TASK DIRECTIONS:
Leave out the pictures and copy each record below exactly.
== DATA SHOWN
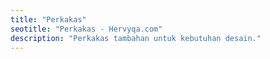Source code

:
 ```yaml
---
title: "Perkakas"
seotitle: "Perkakas - Hervyqa.com"
description: "Perkakas tambahan untuk kebutuhan desain."
---
```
====
EXERCISE SOLUTION:
Source code

:
 ```yaml
---
title: "Perkakas"
seotitle: "Perkakas - Hervyqa.com"
description: "Perkakas tambahan untuk kebutuhan desain."
---
```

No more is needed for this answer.